Grading the severity of AR can be challenging, and the best way to improve confidence in your grading is to combine a number of different quantitative and semi-quantitative methods.
From the right parasternal long axis (5 chamber) view, zoom in over the left ventricular outflow tract (LVOT) and measure its diameter during diastole, i.e. when the valve is leaking. Then measure the width of the regurgitant jet. The short clip below talks you through this process.
If the jet occupies 2/3 or more of the diameter of the LVOT, this is suggestive of severe regurgitation. Like everything with colour Doppler, though, it can be affected by machine settings (particularly your scale), so it is not wise to rely solely on this to make your diagnosis. Also bear in mind that eccentric jets may result in an underestimation of severity.
This measurement is taken from the subcostal or apical 5 chamber view – whichever you can obtain the best alignment and clearest trace from. The video below demonstrates how to obtain a continuous wave Doppler trace from the subcostal view.
In general, shorter pressure half-times correlate with greater regurgitation severity, which Matthew explains in the video below.
As with almost every rule in echocardiography, however, there are exceptions. Pressure half-time is affected by left ventricular compliance (it is, after all, a measure of how quickly pressures equalise between the aorta and left ventricle), and acute moderate aortic regurgitation could have a shorter pressure half-time than chronic severe regurgitation, because in the latter case, the left ventricle has had time to adapt. You need to interpret your pressure half-time in the context of everything else you can see on the echo.

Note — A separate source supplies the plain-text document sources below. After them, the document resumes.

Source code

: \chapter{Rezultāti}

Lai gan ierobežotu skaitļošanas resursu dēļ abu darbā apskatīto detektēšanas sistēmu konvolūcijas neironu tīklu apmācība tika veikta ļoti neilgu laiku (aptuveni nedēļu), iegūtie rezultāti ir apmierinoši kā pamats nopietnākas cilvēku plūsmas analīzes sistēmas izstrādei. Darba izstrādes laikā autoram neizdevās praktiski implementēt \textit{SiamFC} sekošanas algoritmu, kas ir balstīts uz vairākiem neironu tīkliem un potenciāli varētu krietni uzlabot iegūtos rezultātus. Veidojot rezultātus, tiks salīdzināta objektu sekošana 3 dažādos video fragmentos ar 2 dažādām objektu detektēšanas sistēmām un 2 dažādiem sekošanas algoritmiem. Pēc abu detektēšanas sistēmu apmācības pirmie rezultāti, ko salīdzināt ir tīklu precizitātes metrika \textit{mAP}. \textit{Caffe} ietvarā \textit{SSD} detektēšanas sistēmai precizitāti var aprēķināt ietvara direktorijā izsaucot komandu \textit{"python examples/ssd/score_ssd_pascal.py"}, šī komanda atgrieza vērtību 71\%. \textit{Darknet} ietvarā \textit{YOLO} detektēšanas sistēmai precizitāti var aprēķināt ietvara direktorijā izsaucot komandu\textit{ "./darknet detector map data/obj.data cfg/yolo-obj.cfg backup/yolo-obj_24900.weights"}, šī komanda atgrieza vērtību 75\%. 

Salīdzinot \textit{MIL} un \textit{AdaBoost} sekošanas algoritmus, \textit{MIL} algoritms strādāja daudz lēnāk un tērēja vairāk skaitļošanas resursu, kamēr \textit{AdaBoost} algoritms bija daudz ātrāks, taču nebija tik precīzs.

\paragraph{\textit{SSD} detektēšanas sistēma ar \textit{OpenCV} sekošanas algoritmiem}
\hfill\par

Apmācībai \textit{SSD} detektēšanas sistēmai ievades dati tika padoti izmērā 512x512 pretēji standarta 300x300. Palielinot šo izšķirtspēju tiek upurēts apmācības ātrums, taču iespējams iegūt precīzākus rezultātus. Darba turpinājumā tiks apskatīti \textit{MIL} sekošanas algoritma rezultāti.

Methods such as vena contracta width tend not to be used routinely in clinical veterinary echocardiography, and require some form of indexing to bodyweight or aortic dimensions. The presence of a large flow convergence zone is further semi-quantitative information that you can use. It is again heavily influenced by colour Doppler settings, but a good rule of thumb is that if you can see a flow convergence zone before you’ve even adjusted your scale, regurgitation is likely to be significant. You’d be hard pushed to be able to get a flow convergence zone from mild aortic regurgitation!
If you’d like more information on these or any other methods discussed in this article, please get in touch.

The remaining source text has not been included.